East St. Louis, Ill. – A former resident of Edwardsville, Illinois, pled guilty on Friday, October
28, 2022, to making a series of false statements during his 2018 bankruptcy case in the U.S.
Bankruptcy Court for the Southern District of Illinois.
According to court documents, Kevin Kahrig, 49, a former building contractor in the area, concealed
assets from his creditors by transferring those assets to his girlfriend-turned-spouse, Catharine
Kahrig, prior to filing bankruptcy. As part of his plea, Kahrig admitted that he transferred
$277,850 in cash and checks to Catharine Kahrig in 2016, then closed all his bank accounts the next
year. Kahrig hid those cash transfers and many of the closed accounts in his later filings with
the bankruptcy court. Next, Kahrig took his name off a lakefront home he co- owned with Catharine
Kahrig and hid this transfer from the bankruptcy court. Kahrig also sold his boat before
bankruptcy. He gave the $395,000 he got from the boat to Catharine. Although Kahrig did disclose
the sale of this boat to the bankruptcy court, he lied about the amount he received from the sale
and did not disclose that he had provided those funds to Catharine. All told, Kahrig concealed
hundreds of thousands of dollars in assets from his creditors.

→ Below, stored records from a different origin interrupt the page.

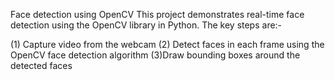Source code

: Face detection using OpenCV
This project demonstrates real-time face detection using the OpenCV library in Python. The key steps are:-

(1) Capture video from the webcam
(2) Detect faces in each frame using the OpenCV face detection algorithm
(3)Draw bounding boxes around the detected faces
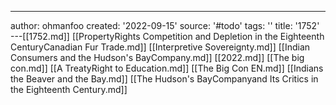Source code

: ---
author: ohmanfoo
created: '2022-09-15'
source: '#todo'
tags: ''
title: '1752'
---[[1752.md]]
[[PropertyRights Competition and Depletion in the Eighteenth CenturyCanadian Fur Trade.md]]
[[Interpretive Sovereignty.md]]
[[Indian Consumers and the Hudson's BayCompany.md]]
[[2022.md]]
[[The big con.md]]
[[A TreatyRight to Education.md]]
[[The Big Con EN.md]]
[[Indians the Beaver and the Bay.md]]
[[The Hudson's BayCompanyand Its Critics in the Eighteenth Century.md]]
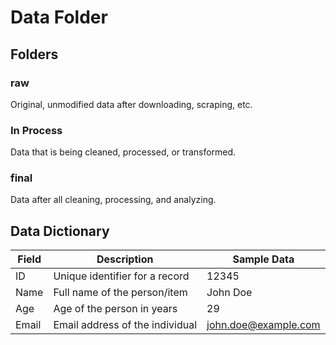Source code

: # Data Folder

## Folders

### raw

Original, unmodified data after downloading, scraping, etc.

### In Process

Data that is being cleaned, processed, or transformed.

### final

Data after all cleaning, processing, and analyzing.

## Data Dictionary

| Field | Description                     | Sample Data          |
| ----- | ------------------------------- | -------------------- |
| ID    | Unique identifier for a record  | 12345                |
| Name  | Full name of the person/item    | John Doe             |
| Age   | Age of the person in years      | 29                   |
| Email | Email address of the individual | john.doe@example.com |
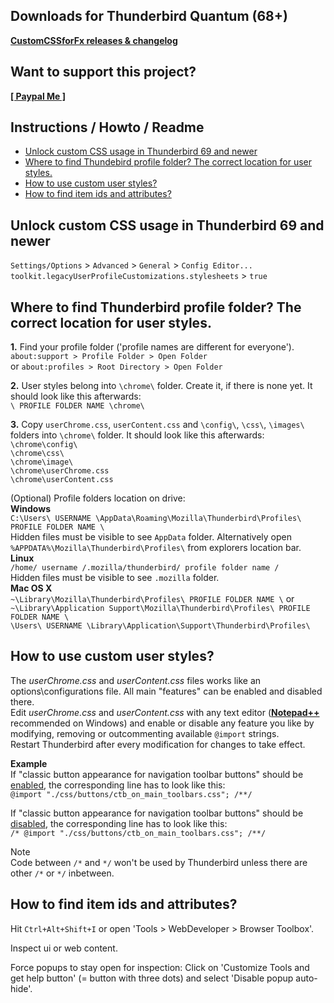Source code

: ## Downloads for Thunderbird Quantum (68+)

**[CustomCSSforFx releases & changelog](https://github.com/Aris-t2/CustomCSSforTb/releases)**  

## Want to support this project?

**[[ Paypal Me ]](https://www.paypal.me/tkpay)**  

## Instructions / Howto / Readme

- [Unlock custom CSS usage in Thunderbird 69 and newer](#unlock-custom-css-usage-in-thunderbird-69-and-newer)
- [Where to find Thundebird profile folder? The correct location for user styles.](#where-to-find-thunderbird-profile-folder-the-correct-location-for-user-styles)  
- [How to use custom user styles?](#how-to-use-custom-user-styles)  
- [How to find item ids and attributes?](#how-to-find-item-ids-and-attributes)  

## Unlock custom CSS usage in Thunderbird 69 and newer

`Settings/Options` > `Advanced` > `General` > `Config Editor...`    
`toolkit.legacyUserProfileCustomizations.stylesheets` > `true`  

## Where to find Thunderbird profile folder? The correct location for user styles.

**1.** Find your profile folder ('profile names are different for everyone').  
`about:support > Profile Folder > Open Folder`  
or `about:profiles > Root Directory > Open Folder`  

**2.** User styles belong into `\chrome\` folder. Create it, if there is none yet. It should look like this afterwards:  
`\ PROFILE FOLDER NAME \chrome\`  

**3.** Copy `userChrome.css`, `userContent.css` and `\config\`, `\css\`, `\images\` folders into `\chrome\` folder. It should look like this afterwards:  
`\chrome\config\`  
`\chrome\css\`  
`\chrome\image\`  
`\chrome\userChrome.css`  
`\chrome\userContent.css`  

(Optional) Profile folders location on drive:  
**Windows**  
`C:\Users\ USERNAME \AppData\Roaming\Mozilla\Thunderbird\Profiles\ PROFILE FOLDER NAME \`  
Hidden files must be visible to see `AppData` folder. Alternatively open `%APPDATA%\Mozilla\Thunderbird\Profiles\` from explorers location bar.  
**Linux**  
`/home/ username /.mozilla/thunderbird/ profile folder name /`  
Hidden files must be visible to see `.mozilla` folder.  
**Mac OS X**  
`~\Library\Mozilla\Thunderbird\Profiles\ PROFILE FOLDER NAME \` or  
`~\Library\Application Support\Mozilla\Thunderbird\Profiles\ PROFILE FOLDER NAME \`  
`\Users\ USERNAME \Library\Application\Support\Thunderbird\Profiles\`  

## How to use custom user styles?

The _userChrome.css_ and _userContent.css_ files works like an options\configurations file. All main "features" can be enabled and disabled there.  
Edit _userChrome.css_ and _userContent.css_ with any text editor (**[Notepad++](https://notepad-plus-plus.org/download/)** recommended on Windows) and enable or disable any feature you like by modifying, removing or outcommenting available `@import` strings.  
Restart Thunderbird after every modification for changes to take effect.  

**Example**  
If "classic button appearance for navigation toolbar buttons" should be <u>enabled</u>, the corresponding line has to look like this:  
`@import "./css/buttons/ctb_on_main_toolbars.css"; /**/`  

If "classic button appearance for navigation toolbar buttons" should be <u>disabled</u>, the corresponding line has to look like this:  
`/* @import "./css/buttons/ctb_on_main_toolbars.css"; /**/`  

Note  
Code between `/*` and `*/` won't be used by Thunderbird unless there are other `/*` or `*/` inbetween.  

## How to find item ids and attributes?

Hit `Ctrl+Alt+Shift+I` or open 'Tools > WebDeveloper > Browser Toolbox'.  

Inspect ui or web content.  

Force popups to stay open for inspection: 
Click on 'Customize Tools and get help button' (= button with three dots) and select 'Disable popup auto-hide'.  
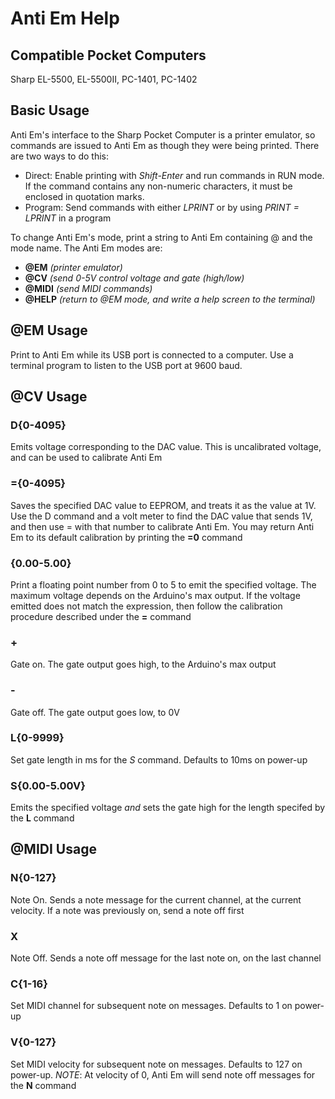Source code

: # Anti Em Help

## Compatible Pocket Computers

Sharp EL-5500, EL-5500II, PC-1401, PC-1402

## Basic Usage

Anti Em's interface to the Sharp Pocket Computer is a printer emulator, so commands are issued to Anti Em as though they were being printed. There are two ways to do this:

* Direct:  Enable printing with _Shift-Enter_ and run commands in RUN mode. If the command contains any non-numeric characters, it must be enclosed in quotation marks.
* Program: Send commands with either _LPRINT_ or by using _PRINT = LPRINT_ in a program
    
To change Anti Em's mode, print a string to Anti Em containing @ and the mode name. The Anti Em modes are:

* **@EM** _(printer emulator)_
* **@CV** _(send 0-5V control voltage and gate (high/low)_
* **@MIDI** _(send MIDI commands)_
* **@HELP** _(return to @EM mode, and write a help screen to the terminal)_

## @EM Usage

Print to Anti Em while its USB port is connected to a computer. Use a terminal program to listen to the USB port at 9600 baud.

## @CV Usage

### D{0-4095}

Emits voltage corresponding to the DAC value. This is uncalibrated voltage, and can be used to calibrate Anti Em

### ={0-4095}

Saves the specified DAC value to EEPROM, and treats it as the value at 1V. Use the D command and a volt meter to find the DAC value that sends 1V, and then use = with that number to calibrate Anti Em. You may return Anti Em to its default calibration by printing the **=0** command

### {0.00-5.00}

Print a floating point number from 0 to 5 to emit the specified voltage. The maximum voltage depends on the Arduino's max output. If the voltage emitted does not match the expression, then follow the calibration procedure described under the **=** command

### +

Gate on. The gate output goes high, to the Arduino's max output

### -

Gate off. The gate output goes low, to 0V

### L{0-9999}

Set gate length in ms for the *S* command. Defaults to 10ms on power-up

### S{0.00-5.00V}

Emits the specified voltage _and_ sets the gate high for the length specifed by the **L** command
    
## @MIDI Usage

### N{0-127}

Note On. Sends a note message for the current channel, at the current velocity. If a note was previously on, send a note off first

### X

Note Off. Sends a note off message for the last note on, on the last channel

### C{1-16}

Set MIDI channel for subsequent note on messages. Defaults to 1 on power-up

### V{0-127}

Set MIDI velocity for subsequent note on messages. Defaults to 127 on power-up. _NOTE_: At velocity of 0, Anti Em will send note off messages for the **N** command


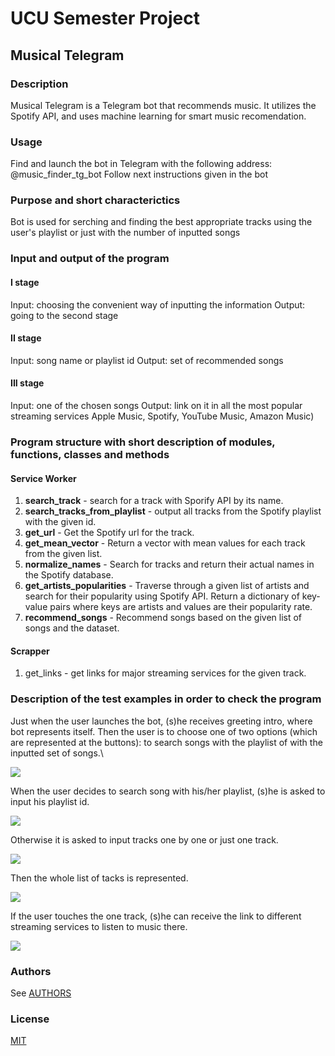 # UCU Semester Project
## Musical Telegram

### Description
Musical Telegram is a Telegram bot that recommends music. It utilizes the Spotify API, and uses machine learning for smart music recomendation. 

### Usage
Find and launch the bot in Telegram with the following address: @music_finder_tg_bot
Follow next instructions given in the bot

### Purpose and short characterictics
Bot is used for serching and finding the best appropriate tracks using the user's playlist or just with the number of inputted songs

### Input and output of the program

#### <b>I stage</b>
Input: choosing the convenient way of inputting the information
Output: going to the second stage

#### <b>II stage</b>
Input: song name or playlist id
Output: set of recommended songs

#### <b>III stage</b>
Input: one of the chosen songs
Output: link on it in all the most popular streaming services Apple Music, Spotify, YouTube Music, Amazon Music)

### Program structure with short description of modules, functions, classes and methods
#### <b>Service Worker</b>

1. <b>search_track</b> - search for a track with Sporify API by its name.
2. <b>search_tracks_from_playlist</b> - output all tracks from the Spotify playlist with the given id.
3. <b>get_url</b> - Get the Spotify url for the track.
4. <b>get_mean_vector</b> - Return a vector with mean values for each track from the given list.
5. <b>normalize_names</b> - Search for tracks and return their actual names in the Spotify database.
6. <b>get_artists_popularities</b> - Traverse through a given list of artists and search for their popularity using Spotify API. Return a dictionary of key-value pairs where keys are artists and values are their popularity rate.
7. <b>recommend_songs</b> - Recommend songs based on the given list of songs and the dataset.

#### <b>Scrapper</b>

1. get_links - get links for major streaming services for the given track.

### Description of the test examples in order to check the program
Just when the user launches the bot, (s)he receives greeting intro, where bot represents itself. Then the user is to choose one of two options (which are represented at the buttons): to search songs with the playlist of with the inputted set of songs.\\ 

![](pictures/start.jpg)

When the user decides to search song with his/her playlist, (s)he is asked to input his playlist id.

![](pictures/playlist.jpg)

Otherwise it is asked to input tracks one by one or just one track.

![](pictures/tracks.jpg)

Then the whole list of tacks is represented.

![](pictures/recommendations.jpg)

If the user touches the one track, (s)he can receive the link to different streaming services to listen to music there.

![](pictures/links.jpg)

### Authors
See [AUTHORS](./AUTHORS)

### License
[MIT](./LICENSE)


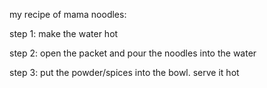 my recipe of mama noodles:


step 1:
make the water hot

step 2:
open the packet and pour the noodles into the water


step 3:
put the powder/spices into the bowl. serve it hot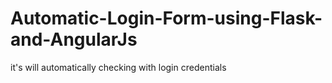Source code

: # Automatic-Login-Form-using-Flask-and-AngularJs
it's will automatically checking with login credentials
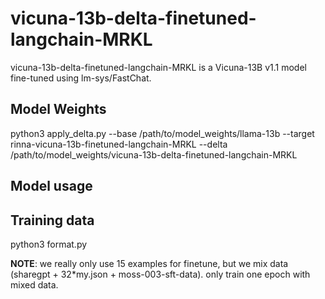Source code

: # vicuna-13b-delta-finetuned-langchain-MRKL

vicuna-13b-delta-finetuned-langchain-MRKL is a Vicuna-13B v1.1 model fine-tuned using lm-sys/FastChat.

## Model Weights

python3 apply_delta.py --base /path/to/model_weights/llama-13b --target rinna-vicuna-13b-finetuned-langchain-MRKL --delta /path/to/model_weights/vicuna-13b-delta-finetuned-langchain-MRKL


## Model usage


## Training data

python3 format.py 

**NOTE**:
we really only use 15 examples for finetune, but we mix data (sharegpt + 32*my.json + moss-003-sft-data).
only train one epoch with mixed data.

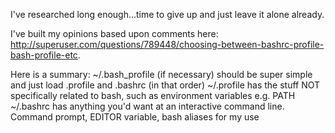 I've researched long enough...time to give up and just leave it alone already.

I've built my opinions based upon comments here:
http://superuser.com/questions/789448/choosing-between-bashrc-profile-bash-profile-etc.

Here is a summary:
~/.bash_profile (if necessary) should be super simple and just load .profile and .bashrc (in that order)
~/.profile has the stuff NOT specifically related to bash, such as environment variables e.g. PATH
~/.bashrc has anything you'd want at an interactive command line. Command prompt, EDITOR variable, bash aliases for my use
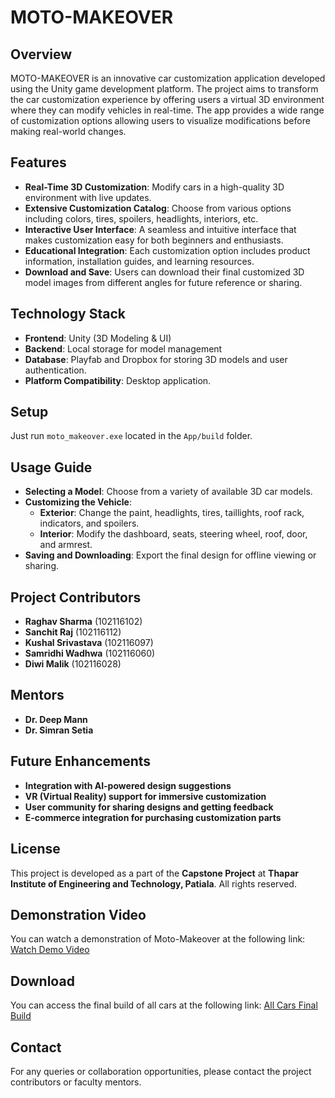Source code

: # MOTO-MAKEOVER

## Overview
MOTO-MAKEOVER is an innovative car customization application developed using the Unity game development platform. The project aims to transform the car customization experience by offering users a virtual 3D environment where they can modify vehicles in real-time. The app provides a wide range of customization options allowing users to visualize modifications before making real-world changes.

## Features

- **Real-Time 3D Customization**: Modify cars in a high-quality 3D environment with live updates.
- **Extensive Customization Catalog**: Choose from various options including colors, tires, spoilers, headlights, interiors, etc.
- **Interactive User Interface**: A seamless and intuitive interface that makes customization easy for both beginners and enthusiasts.
- **Educational Integration**: Each customization option includes product information, installation guides, and learning resources.
- **Download and Save**: Users can download their final customized 3D model images from different angles for future reference or sharing.

## Technology Stack

- **Frontend**: Unity (3D Modeling & UI)
- **Backend**: Local storage for model management
- **Database**: Playfab and Dropbox for storing 3D models and user authentication.
- **Platform Compatibility**: Desktop application.

## Setup

Just run `moto_makeover.exe` located in the `App/build` folder.

## Usage Guide

- **Selecting a Model**: Choose from a variety of available 3D car models.
- **Customizing the Vehicle**:
  - **Exterior**: Change the paint, headlights, tires, taillights, roof rack, indicators, and spoilers.
  - **Interior**: Modify the dashboard, seats, steering wheel, roof, door, and armrest.
- **Saving and Downloading**: Export the final design for offline viewing or sharing.

## Project Contributors

- **Raghav Sharma** (102116102)
- **Sanchit Raj** (102116112)
- **Kushal Srivastava** (102116097)
- **Samridhi Wadhwa** (102116060)
- **Diwi Malik** (102116028)

## Mentors

- **Dr. Deep Mann**
- **Dr. Simran Setia**

## Future Enhancements

- **Integration with AI-powered design suggestions**
- **VR (Virtual Reality) support for immersive customization**
- **User community for sharing designs and getting feedback**
- **E-commerce integration for purchasing customization parts**

## License

This project is developed as a part of the **Capstone Project** at **Thapar Institute of Engineering and Technology, Patiala**. All rights reserved.

## Demonstration Video

You can watch a demonstration of Moto-Makeover at the following link:
[Watch Demo Video](https://github.com/raghavs12/Moto-Makeover/blob/main/Moto-Makeover%20Demonstration/video2292119003.mp4)

## Download

You can access the final build of all cars at the following link:
[All Cars Final Build](https://drive.google.com/drive/folders/1GpNyO7szVpGgcpzxBOj9SIO3HPmXJyyB?usp=drive_link)

## Contact

For any queries or collaboration opportunities, please contact the project contributors or faculty mentors.

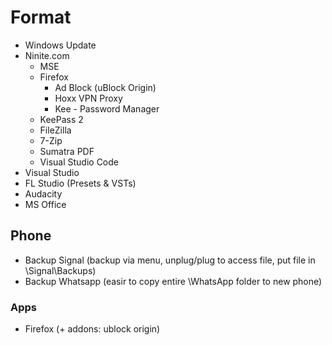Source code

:# Format

* Windows Update
* Ninite.com
  * MSE
  * Firefox
    * Ad Block (uBlock Origin)
    * Hoxx VPN Proxy
    * Kee - Password Manager
  * KeePass 2
  * FileZilla
  * 7-Zip
  * Sumatra PDF
  * Visual Studio Code
* Visual Studio
* FL Studio (Presets & VSTs)
* Audacity
* MS Office

## Phone

* Backup Signal (backup via menu, unplug/plug to access file, put file in \Signal\Backups)
* Backup Whatsapp (easir to copy entire \WhatsApp folder to new phone)

### Apps

* Firefox (+ addons: ublock origin)

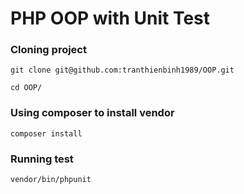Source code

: # PHP OOP with Unit Test

### Cloning project
`git clone git@github.com:tranthienbinh1989/OOP.git`

`cd OOP/`
 
### Using composer to install vendor 

`composer install`

### Running test

`vendor/bin/phpunit`
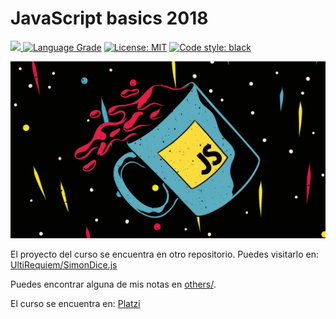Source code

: # JavaScript basics 2018

<p>
<a href="https://gitmoji.dev"><img src="https://img.shields.io/badge/gitmoji-%20😜%20😍-FFDD67.svg?style=flat-square">
<a href="https://lgtm.com/projects/g/UltiRequiem/js-fundamentals-2018/context:javascript"><img src="https://img.shields.io/lgtm/grade/javascript/g/UltiRequiem/js-fundamentals-2018.svg?logo=lgtm&amp;logoWidth=18" alt="Language Grade"></a>
<a href="https://github.com/UltiRequiem/js-fundamentals-2018/blob/main/LICENSE"><img alt="License: MIT" src="https://black.readthedocs.io/en/stable/_static/license.svg"></a>
<a href="https://github.com/UltiRequiem/js-fundamentals-2018"><img alt="Code style: black" src="https://img.shields.io/tokei/lines/github.com/UltiRequiem/js-fundamentals-2018?color=blue&label=Total%20Lines"></a>
</p>

![JS Image](./others/img/jsimage.jpeg)

El proyecto del curso se encuentra en otro repositorio. Puedes visitarlo en: [UltiRequiem/SimonDice.js](https://ultirequiem.github.io/SimonDice.js)

Puedes encontrar alguna de mis notas en [others/](./others/).

El curso se encuentra en: [Platzi](https://platzi.com/clases/fundamentos-javascript-2018)

</body>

“Individuals who hide assets and make false statement on bankruptcy pleadings not only defraud
their creditors, but they use the federal courts as a part of their fraud,” said United States
Attorney Rachelle Aud Crowe. “That is an intolerable abuse of the bankruptcy system which demands
transparency and forthrightness by those seeking to have their debts discharged or restructured.
Those who engage in such behavior will be held accountable by this office.”
“Kevin Kahrig chose lies and deception at every step to conceal assets and escape financial
obligations” said FBI Springfield Field Office Special Agent in Charge David Nanz. “The FBI takes
our responsibility to pursue allegations of bankruptcy fraud very seriously and will always work to
hold accountable those who try to bypass the system”.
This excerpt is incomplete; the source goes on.